(Stored dataset items)

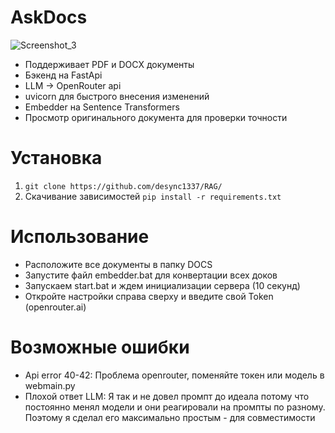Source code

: # AskDocs
  
  ![Screenshot_3](https://github.com/user-attachments/assets/2ef10fb7-cda2-4e1f-8fb3-e734964b738e)

- Поддерживает PDF и DOCX документы
- Бэкенд на FastApi
- LLM -> OpenRouter api
- uvicorn для быстрого внесения изменений
- Embedder на Sentence Transformers
- Просмотр оригинального документа для проверки точности

# Установка

1. ``` git clone https://github.com/desync1337/RAG/ ```
2. Cкачивание зависимостей ``` pip install -r requirements.txt ``` 

# Использование 

- Расположите все документы в папку DOCS
- Запустите файл embedder.bat для конвертации всех доков
- Запускаем start.bat и ждем инициализации сервера (10 секунд) 
- Откройте настройки справа сверху и введите свой Token (openrouter.ai)

# Возможные ошибки 

- Api error 40-42: Проблема openrouter, поменяйте токен или модель в webmain.py
- Плохой ответ LLM: Я так и не довел промпт до идеала потому что постоянно менял модели и они реагировали на промпты по разному. Поэтому я сделал его максимально простым - для совместимости 




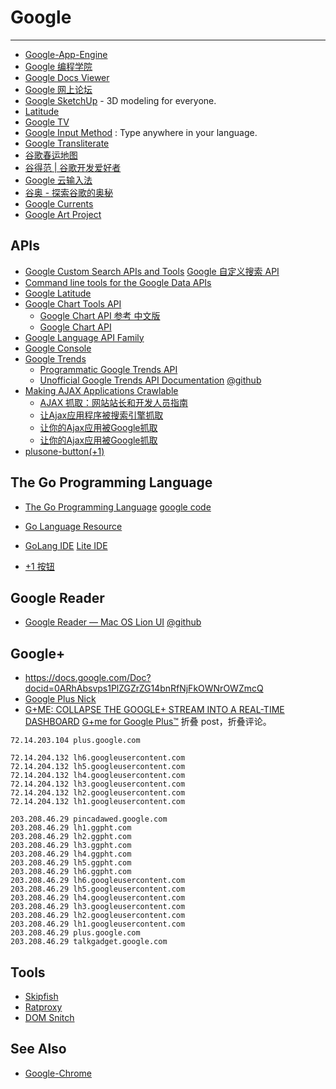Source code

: 
# Google

----

* [Google-App-Engine](Google-App-Engine.md)
* [Google 编程学院](http://code.google.com/intl/zh-CN/edu/)
* [Google Docs Viewer](http://docs.google.com/viewer)
* [Google 网上论坛](http://groups.google.bg/)
* [Google SketchUp](http://sketchup.google.com/) - 3D modeling for everyone.
* [Latitude](https://www.google.com/latitude)
* [Google TV](https://www.google.com/tv/)
* [Google Input Method](http://www.google.com/ime/transliteration/) : Type anywhere in your language.
* [Google Transliterate](http://www.google.com/transliterate/)
* [谷歌春运地图](http://www.google.cn/landing/chunyun/)
* [谷得范 | 谷歌开发爱好者](http://gdfans.net/)
* [Google 云输入法](http://www.google.com/transliterate?text=zhongwen)
* [谷奥 - 探索谷歌的奥秘](http://www.guao.hk/)
* [Google Currents](http://www.google.com/producer/currents)
* [Google Art Project](http://www.googleartproject.com/)

## APIs

* [Google Custom Search APIs and Tools](http://code.google.com/apis/customsearch/)
    [Google 自定义搜索 API](http://code.google.com/intl/zh-CN/apis/customsearch/)
* [Command line tools for the Google Data APIs](http://code.google.com/googlecl)
* [Google Latitude](http://code.google.com/apis/latitude/)
* [Google Chart Tools API](http://code.google.com/apis/chart/index.html)
    * [Google Chart API 参考 中文版](http://www.haijd.net/archive/computer/google/google_chart_api/api.html)
    * [Google Chart API](http://www.ruanyifeng.com/blog/2007/12/google_chart_api.html)
* [Google Language API Family](http://code.google.com/apis/language/)
* [Google Console](https://code.google.com/apis/console/)
* [Google Trends](http://www.google.com/trends?hl=zh-CN)
    * [Programmatic Google Trends API](http://www.juiceanalytics.com/openjuice/programmatic-google-trends-api/)
    * [Unofficial Google Trends API Documentation](http://zoastertech.com/projects/googletrends/)
        [@github](https://github.com/suryasev/unofficial-google-trends-api)
* [Making AJAX Applications Crawlable](http://code.google.com/intl/zh-CN/web/ajaxcrawling/)
    * [AJAX 抓取：网站站长和开发人员指南](http://www.google.com/support/webmasters/bin/answer.py?hl=cn&answer=174992)
    * [让Ajax应用程序被搜索引擎抓取](http://www.f2eskills.com/2010/10/let-web-application-crawlable/)
    * [让你的Ajax应用被Google抓取](http://i.wanz.im/2010/03/05/making_ajax_applications_crawlable/)
    * [让你的Ajax应用被Google抓取](http://www.tech-q.cn/thread-5738-1-1.html)
* [plusone-button(+1)](http://www.google.com/webmasters/+1/button/index.html)

## The Go Programming Language

* [The Go Programming Language](http://golang.org/) [google code](http://code.google.com/p/go/)
* [Go Language Resource](http://go-lang.cat-v.org/)
* [GoLang IDE](http://code.google.com/p/golangide/)
    [Lite IDE](http://code.google.com/p/liteide/)

* [+1 按钮](http://www.google.com/webmasters/+1/button/index.html)

## Google Reader

* [Google Reader — Mac OS Lion UI](http://userstyles.org/styles/55956/google-reader-mac-os-lion-ui)
    [@github](https://github.com/aziz/Google-Reader-Lion-UI)

## Google+

* https://docs.google.com/Doc?docid=0ARhAbsvps1PlZGZrZG14bnRfNjFkOWNrOWZmcQ
* [Google Plus Nick](http://gplus.to/)
* [G+ME: COLLAPSE THE GOOGLE+ STREAM INTO A REAL-TIME DASHBOARD](http://huyz.us/google-plus-me/)
    [G+me for Google Plus™](https://chrome.google.com/webstore/detail/oacdcllhgpddmlnhajiacfakhlilbicp)
    折叠 post，折叠评论。
```
72.14.203.104 plus.google.com

72.14.204.132 lh6.googleusercontent.com
72.14.204.132 lh5.googleusercontent.com
72.14.204.132 lh4.googleusercontent.com
72.14.204.132 lh3.googleusercontent.com
72.14.204.132 lh2.googleusercontent.com
72.14.204.132 lh1.googleusercontent.com

203.208.46.29 pincadawed.google.com
203.208.46.29 lh1.ggpht.com
203.208.46.29 lh2.ggpht.com
203.208.46.29 lh3.ggpht.com
203.208.46.29 lh4.ggpht.com
203.208.46.29 lh5.ggpht.com
203.208.46.29 lh6.ggpht.com
203.208.46.29 lh6.googleusercontent.com
203.208.46.29 lh5.googleusercontent.com
203.208.46.29 lh4.googleusercontent.com
203.208.46.29 lh3.googleusercontent.com
203.208.46.29 lh2.googleusercontent.com
203.208.46.29 lh1.googleusercontent.com
203.208.46.29 plus.google.com
203.208.46.29 talkgadget.google.com

```

## Tools

* [Skipfish](https://code.google.com/p/skipfish/)
* [Ratproxy](https://code.google.com/p/ratproxy/)
* [DOM Snitch](https://code.google.com/p/domsnitch/)

## See Also

* [Google-Chrome](Google-Chrome.md)
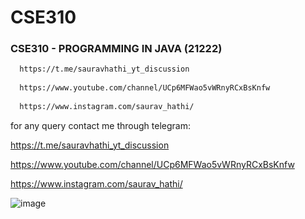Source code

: # CSE310
### CSE310 - PROGRAMMING IN JAVA (21222)
```bash
  https://t.me/sauravhathi_yt_discussion
  
  https://www.youtube.com/channel/UCp6MFWao5vWRnyRCxBsKnfw
  
  https://www.instagram.com/saurav_hathi/
```

for any query contact me through telegram:

https://t.me/sauravhathi_yt_discussion

https://www.youtube.com/channel/UCp6MFWao5vWRnyRCxBsKnfw

https://www.instagram.com/saurav_hathi/

![image](https://user-images.githubusercontent.com/61316762/154223659-99f34b21-9ced-4022-9933-5462919fe39b.png)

## [Problem to solve]
Copy each line of the data that contains the word "intl", leaving the other lines out.

## [Result of the task]
* [Google 编程学院](http://code.google.com/intl/zh-CN/edu/)
    [Google 自定义搜索 API](http://code.google.com/intl/zh-CN/apis/customsearch/)
* [Making AJAX Applications Crawlable](http://code.google.com/intl/zh-CN/web/ajaxcrawling/)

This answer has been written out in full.